The U.S. economy is at a fork in the road.
One route leads to the return of market fundamentals and sane stock valuations, at the cost of a historic market correction.
The other route leads to runaway hyperinflation that eats up the debt almost as fast as it devours the dollar’s buying power. That would likely cause the dollar to lose its hegemony as global reserve currency and bring about a simultaneous market collapse.
Here’s where we are, and where we might be going…
How did we get here?
For the most part, through Fed interventions that suppressed interest rates for the last 13 years, creating artificial demand for U.S. IOUs in the form of bonds, and generally maintaining an “easy money” policy. (And let’s not forget the hundreds of millions of stimulus checks, unemployment extensions, fraud-riddled Payroll Protection Program and the other boondoggles associated with the pandemic lockdown.)
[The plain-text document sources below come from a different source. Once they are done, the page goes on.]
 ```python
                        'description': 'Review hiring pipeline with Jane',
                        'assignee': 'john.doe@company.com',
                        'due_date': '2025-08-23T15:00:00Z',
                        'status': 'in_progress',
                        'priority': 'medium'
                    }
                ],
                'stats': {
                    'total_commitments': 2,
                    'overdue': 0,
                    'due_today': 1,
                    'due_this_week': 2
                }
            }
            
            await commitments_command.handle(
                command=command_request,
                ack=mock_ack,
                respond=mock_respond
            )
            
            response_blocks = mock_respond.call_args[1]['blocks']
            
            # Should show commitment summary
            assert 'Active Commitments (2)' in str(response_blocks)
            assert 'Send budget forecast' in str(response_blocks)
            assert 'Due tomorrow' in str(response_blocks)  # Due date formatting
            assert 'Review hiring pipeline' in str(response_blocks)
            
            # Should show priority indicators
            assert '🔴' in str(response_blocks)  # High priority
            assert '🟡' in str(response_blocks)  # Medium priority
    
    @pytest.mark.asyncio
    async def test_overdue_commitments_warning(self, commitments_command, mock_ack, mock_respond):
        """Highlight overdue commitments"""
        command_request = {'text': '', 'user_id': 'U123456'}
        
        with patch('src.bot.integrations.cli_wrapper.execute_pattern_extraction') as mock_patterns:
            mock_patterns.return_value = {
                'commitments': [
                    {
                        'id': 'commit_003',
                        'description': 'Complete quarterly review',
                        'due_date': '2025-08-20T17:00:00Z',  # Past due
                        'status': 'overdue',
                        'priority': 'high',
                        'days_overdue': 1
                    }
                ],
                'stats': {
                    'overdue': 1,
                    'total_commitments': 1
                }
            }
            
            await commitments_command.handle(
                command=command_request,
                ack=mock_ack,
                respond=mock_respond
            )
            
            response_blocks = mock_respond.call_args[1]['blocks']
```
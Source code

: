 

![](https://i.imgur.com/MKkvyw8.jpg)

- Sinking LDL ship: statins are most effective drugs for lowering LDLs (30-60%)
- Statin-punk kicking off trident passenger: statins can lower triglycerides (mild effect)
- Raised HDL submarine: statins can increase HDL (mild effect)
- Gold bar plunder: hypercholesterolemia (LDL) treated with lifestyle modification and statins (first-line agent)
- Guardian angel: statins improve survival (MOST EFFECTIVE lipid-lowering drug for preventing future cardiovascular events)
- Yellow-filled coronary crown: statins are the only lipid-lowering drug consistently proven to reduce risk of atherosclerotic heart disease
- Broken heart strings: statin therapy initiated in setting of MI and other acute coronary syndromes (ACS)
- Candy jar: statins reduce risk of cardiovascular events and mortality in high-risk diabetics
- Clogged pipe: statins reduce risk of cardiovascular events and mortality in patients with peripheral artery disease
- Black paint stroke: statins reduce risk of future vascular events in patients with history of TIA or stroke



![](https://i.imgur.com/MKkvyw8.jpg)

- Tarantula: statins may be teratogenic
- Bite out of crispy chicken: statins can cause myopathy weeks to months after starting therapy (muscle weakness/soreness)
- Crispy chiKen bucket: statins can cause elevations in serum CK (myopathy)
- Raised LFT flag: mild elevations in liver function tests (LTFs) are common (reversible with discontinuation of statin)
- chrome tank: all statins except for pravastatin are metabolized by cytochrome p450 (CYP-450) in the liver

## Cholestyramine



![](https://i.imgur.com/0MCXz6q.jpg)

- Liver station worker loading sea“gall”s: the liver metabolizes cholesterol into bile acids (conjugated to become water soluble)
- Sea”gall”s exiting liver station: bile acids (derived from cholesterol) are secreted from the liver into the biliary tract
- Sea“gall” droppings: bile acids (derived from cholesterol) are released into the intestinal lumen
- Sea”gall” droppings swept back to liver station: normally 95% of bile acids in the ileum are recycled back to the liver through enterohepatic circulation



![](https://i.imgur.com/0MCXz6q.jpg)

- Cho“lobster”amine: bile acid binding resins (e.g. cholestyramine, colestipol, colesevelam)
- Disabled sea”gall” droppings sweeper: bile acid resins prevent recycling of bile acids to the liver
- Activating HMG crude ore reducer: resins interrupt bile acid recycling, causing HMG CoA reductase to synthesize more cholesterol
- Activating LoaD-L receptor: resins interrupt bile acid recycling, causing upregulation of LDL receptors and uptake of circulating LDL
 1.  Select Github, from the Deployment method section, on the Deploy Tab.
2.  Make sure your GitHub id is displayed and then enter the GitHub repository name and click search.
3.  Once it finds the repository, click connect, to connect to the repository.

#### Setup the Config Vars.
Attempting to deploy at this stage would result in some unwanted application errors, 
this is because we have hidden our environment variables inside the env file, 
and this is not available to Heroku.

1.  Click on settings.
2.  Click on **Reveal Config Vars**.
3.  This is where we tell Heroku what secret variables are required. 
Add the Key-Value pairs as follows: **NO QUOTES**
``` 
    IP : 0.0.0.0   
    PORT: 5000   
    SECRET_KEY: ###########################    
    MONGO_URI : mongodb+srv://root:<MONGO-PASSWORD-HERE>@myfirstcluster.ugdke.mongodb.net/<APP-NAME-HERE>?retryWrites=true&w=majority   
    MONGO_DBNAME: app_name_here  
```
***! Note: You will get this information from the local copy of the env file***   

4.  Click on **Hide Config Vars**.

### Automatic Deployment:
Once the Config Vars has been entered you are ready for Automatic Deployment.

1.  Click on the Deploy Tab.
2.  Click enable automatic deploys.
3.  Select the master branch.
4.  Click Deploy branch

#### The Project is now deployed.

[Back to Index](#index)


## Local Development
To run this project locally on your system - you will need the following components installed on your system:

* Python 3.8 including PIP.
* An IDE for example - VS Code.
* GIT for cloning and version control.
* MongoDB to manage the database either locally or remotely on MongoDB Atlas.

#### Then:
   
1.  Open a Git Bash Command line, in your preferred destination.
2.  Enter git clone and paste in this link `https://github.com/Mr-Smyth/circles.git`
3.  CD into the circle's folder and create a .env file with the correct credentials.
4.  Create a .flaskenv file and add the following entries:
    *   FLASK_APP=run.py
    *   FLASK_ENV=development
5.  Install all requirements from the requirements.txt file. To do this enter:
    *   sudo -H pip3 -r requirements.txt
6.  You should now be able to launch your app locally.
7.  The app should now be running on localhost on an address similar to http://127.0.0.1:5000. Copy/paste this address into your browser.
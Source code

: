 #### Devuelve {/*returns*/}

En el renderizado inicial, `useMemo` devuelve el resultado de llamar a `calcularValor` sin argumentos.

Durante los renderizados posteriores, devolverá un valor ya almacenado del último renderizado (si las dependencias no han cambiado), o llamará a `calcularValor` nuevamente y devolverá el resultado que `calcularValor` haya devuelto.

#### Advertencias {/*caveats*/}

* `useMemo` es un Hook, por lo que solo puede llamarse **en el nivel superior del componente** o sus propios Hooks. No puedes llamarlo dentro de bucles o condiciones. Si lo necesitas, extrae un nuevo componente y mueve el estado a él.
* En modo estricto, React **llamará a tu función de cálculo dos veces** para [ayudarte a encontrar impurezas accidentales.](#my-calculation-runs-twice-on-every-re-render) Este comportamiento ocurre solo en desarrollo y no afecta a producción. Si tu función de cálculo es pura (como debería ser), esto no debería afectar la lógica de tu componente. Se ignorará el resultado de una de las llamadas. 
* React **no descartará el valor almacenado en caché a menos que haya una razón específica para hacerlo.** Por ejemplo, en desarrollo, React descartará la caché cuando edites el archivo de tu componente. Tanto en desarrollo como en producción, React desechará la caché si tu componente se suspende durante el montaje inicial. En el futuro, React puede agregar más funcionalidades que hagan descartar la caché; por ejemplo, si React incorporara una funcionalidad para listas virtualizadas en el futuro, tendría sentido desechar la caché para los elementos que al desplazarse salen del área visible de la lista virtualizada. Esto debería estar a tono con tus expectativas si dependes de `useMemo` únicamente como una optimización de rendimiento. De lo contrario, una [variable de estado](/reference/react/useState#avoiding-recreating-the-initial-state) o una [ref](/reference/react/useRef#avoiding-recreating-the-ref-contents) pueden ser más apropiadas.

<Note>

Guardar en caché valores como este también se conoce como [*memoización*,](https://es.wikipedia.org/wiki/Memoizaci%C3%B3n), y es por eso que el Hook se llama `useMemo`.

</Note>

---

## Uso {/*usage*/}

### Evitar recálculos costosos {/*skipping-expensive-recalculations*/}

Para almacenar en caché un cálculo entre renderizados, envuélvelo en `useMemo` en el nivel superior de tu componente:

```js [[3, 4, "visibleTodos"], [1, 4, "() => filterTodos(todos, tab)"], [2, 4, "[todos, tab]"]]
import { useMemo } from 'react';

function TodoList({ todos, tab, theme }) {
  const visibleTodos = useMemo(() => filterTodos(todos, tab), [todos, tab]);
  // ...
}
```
Now, all this works great. For a while. The Fed came out of the Great Recession with $2 trillion on its balance sheet. Today, over a decade later, its balance sheet sits at $8 trillion. And climbing.
Let’s reiterate: This works great. For a while.
Junk-rated companies are able to borrow massive amounts of money (and spend it all on bitcoin, sure, why not?) at absurdly low rates, only 3% over the “safe rate” offered by Treasurys. Everyone who owns stocks made money, at least on paper. We’ve already watched stock valuations climb into the stratosphere as lockdown-addled day-traders took their stimmies to the Robinhood casino to play with the /WallStreetBets and AMC apes. We’ve seen home values skyrocket (15% annually in April 2021 and currently about 30% higher than the peak of the housing bubble).